====== Source material

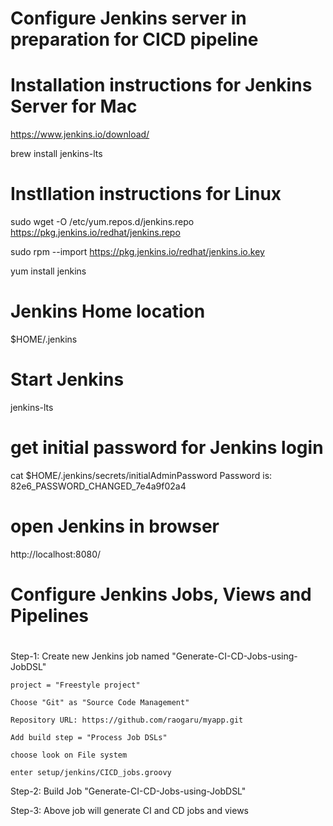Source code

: # ######################################################################
# Configure Jenkins server in preparation for CICD pipeline
# ######################################################################

# Installation instructions for  Jenkins Server for Mac 

https://www.jenkins.io/download/

brew install jenkins-lts

# Instllation instructions for Linux

sudo wget -O /etc/yum.repos.d/jenkins.repo https://pkg.jenkins.io/redhat/jenkins.repo

sudo rpm --import https://pkg.jenkins.io/redhat/jenkins.io.key

yum install jenkins

# Jenkins Home location

$HOME/.jenkins

# Start Jenkins

jenkins-lts

# get initial password for Jenkins login
cat  $HOME/.jenkins/secrets/initialAdminPassword
Password is: 82e6_PASSWORD_CHANGED_7e4a9f02a4

# open Jenkins in browser
http://localhost:8080/

# ######################################################################
# Configure Jenkins Jobs, Views and Pipelines
# ######################################################################

Step-1: Create new Jenkins job named "Generate-CI-CD-Jobs-using-JobDSL" 

	project = "Freestyle project"

	Choose "Git" as "Source Code Management"

	Repository URL: https://github.com/raogaru/myapp.git

	Add build step = "Process Job DSLs" 

	choose look on File system 

	enter setup/jenkins/CICD_jobs.groovy

Step-2: Build Job "Generate-CI-CD-Jobs-using-JobDSL"

Step-3: Above job will generate CI and CD jobs and views

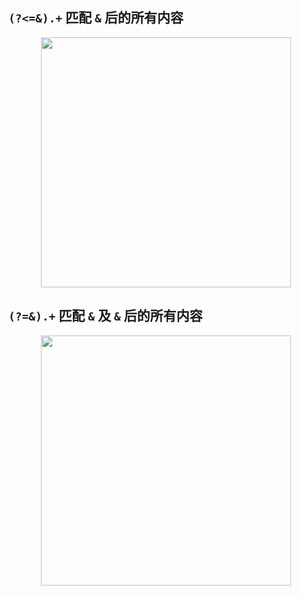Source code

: ## `(?<=&).+`  匹配 `&` 后的所有内容

<p align="center"><img src="https://cdn.jsdelivr.net/gh/zb9678/img@main/up1/03.02:17:33:56.png" style="width:400px;"></p>

##  `(?=&).+`  匹配 `&` 及 `&` 后的所有内容

<p align="center"><img src="https://cdn.jsdelivr.net/gh/zb9678/img@main/up1/03.02:17:38:09.png" style="width:400px;"></p>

============

* _Your task_
Wherever the string "JobDSL" shows up in the material, copy the line that holds it.

* _Reply to the exercise_
Step-1: Create new Jenkins job named "Generate-CI-CD-Jobs-using-JobDSL" 
Step-2: Build Job "Generate-CI-CD-Jobs-using-JobDSL"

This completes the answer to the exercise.